UNITED STATES DISTRICT COURT FOR THE NORTHERN DISTRICT OF OHIO EASTERN DIVISION
Jun 1, 2015
CASE NO. 1:14-CV-2292 (N.D. Ohio Jun. 1, 2015)

Opinion

CASE NO. 1:14-CV-2292

06-01-2015

NICK PETKOVIC, Petitioner, v. KIMBERLY CLIPPER, Respondent.


JUDGE NUGENT REPORT AND RECOMMENDATION
(Doc. Nos. 9, 11)

This 28 U.S.C. § 2254 petition is before the magistrate judge pursuant to Local Rule 72.2(b)(2). Currently pending before the Court are: (1) the motion of Petitioner Nick Petkovic ("Petitioner" or "Petkovic") to stay proceedings and hold them in abeyance to allow him to return to state court to exhaust his unexhausted claim; and (2) Respondent's motion to dismiss the petition because it contains an unexhausted claim. For the following reasons, the magistrate judge recommends that: (1) Petitioner's motion for stay and abeyance (doc. no. 11) be DENIED; (2) Respondent's motion to dismiss the petition (doc. no. 9) be DENIED; (3) the Court instruct Petitioner to elect, within 15 days, whether to dismiss his second ground for relief or dismiss his entire petition; and (4) if Petitioner elects to dismiss his second ground for relief, Respondent should be required to file the Return of Writ in this matter within 30 days of Petitioner's election.

I. Introduction

The state appellate court that affirmed Petitioner conviction and sentence noted the following facts:

In the summer of 2009, 17-year-old N.P., who is developmentally delayed, met defendant online through the website "okcupid.com." Defendant was 48 years old at the time. Defendant began a sexual relationship with N.P., which took place at N.P.'s house while N.P.'s mother was working. In April 2010, a friend of N .P. became concerned about this inappropriate relationship, and spoke with N.P.'s school guidance counselor who contacted Bay Village Police Detective Kevin Krolkosky.

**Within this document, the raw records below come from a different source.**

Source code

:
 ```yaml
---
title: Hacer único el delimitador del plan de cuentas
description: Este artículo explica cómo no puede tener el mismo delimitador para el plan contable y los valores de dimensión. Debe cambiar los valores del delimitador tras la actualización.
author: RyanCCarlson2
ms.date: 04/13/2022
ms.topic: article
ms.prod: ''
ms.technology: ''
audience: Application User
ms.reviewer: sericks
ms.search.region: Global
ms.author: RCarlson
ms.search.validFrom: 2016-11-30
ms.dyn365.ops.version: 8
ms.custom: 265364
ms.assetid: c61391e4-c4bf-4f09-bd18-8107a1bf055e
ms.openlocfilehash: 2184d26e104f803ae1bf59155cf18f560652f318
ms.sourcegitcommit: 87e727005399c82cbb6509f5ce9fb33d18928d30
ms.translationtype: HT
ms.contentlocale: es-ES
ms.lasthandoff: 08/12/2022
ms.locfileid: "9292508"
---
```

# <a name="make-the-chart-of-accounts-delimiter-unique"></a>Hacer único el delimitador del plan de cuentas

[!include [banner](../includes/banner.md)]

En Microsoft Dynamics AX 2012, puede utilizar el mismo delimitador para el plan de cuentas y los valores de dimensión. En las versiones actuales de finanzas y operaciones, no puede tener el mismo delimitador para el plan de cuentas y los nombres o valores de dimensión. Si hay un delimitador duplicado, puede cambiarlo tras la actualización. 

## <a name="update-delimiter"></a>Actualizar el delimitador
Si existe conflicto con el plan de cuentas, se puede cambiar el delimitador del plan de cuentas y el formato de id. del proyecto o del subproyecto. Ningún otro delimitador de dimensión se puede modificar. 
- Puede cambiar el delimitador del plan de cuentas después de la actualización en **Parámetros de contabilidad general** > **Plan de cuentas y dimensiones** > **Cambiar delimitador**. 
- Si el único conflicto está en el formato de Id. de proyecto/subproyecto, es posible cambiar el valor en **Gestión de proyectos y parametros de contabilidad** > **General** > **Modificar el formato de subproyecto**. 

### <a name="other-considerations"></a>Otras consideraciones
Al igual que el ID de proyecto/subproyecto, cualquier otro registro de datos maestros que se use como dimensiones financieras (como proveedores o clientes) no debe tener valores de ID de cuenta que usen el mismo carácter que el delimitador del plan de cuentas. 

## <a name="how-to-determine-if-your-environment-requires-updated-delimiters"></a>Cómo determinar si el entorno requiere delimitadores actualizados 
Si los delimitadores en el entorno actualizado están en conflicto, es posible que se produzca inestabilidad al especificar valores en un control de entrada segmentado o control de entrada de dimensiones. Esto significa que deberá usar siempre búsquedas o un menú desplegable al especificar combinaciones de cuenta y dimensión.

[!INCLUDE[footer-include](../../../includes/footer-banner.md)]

The police confronted defendant who did not deny his relationship with N.P., but said it was platonic until she turned 18. The police asked N.P.'s mother if she knew who defendant was. She did not.

On April 28, 2010, defendant took N.P. to downtown Cleveland where they got a marriage license and a wedding ceremony was performed. N.P.'s mother was unaware of the situation. Later that day, defendant had an interview with the Bay Village police, in which he stated that he loved N.P. despite her cognitive deficits, and he would like to marry her someday. Defendant did not tell the police that he had, in fact, married N.P. earlier that day. N.P. told her mom about the wedding, and N.P.'s mom realized that N.P. did not understand what happened. N.P.'s mom called the authorities immediately.

On April 30, 2010, the police interviewed N.P. The information about when she met and began having sex with defendant was inconsistent with the information that defendant provided the authorities. The police also learned that defendant documented his sexual activities with N.P. on video and that some of these videos were taken before N.P.'s 18th birthday.
State v . Petkovic, No. 97548, 2012-Ohio-4050 at ¶¶ 2-5.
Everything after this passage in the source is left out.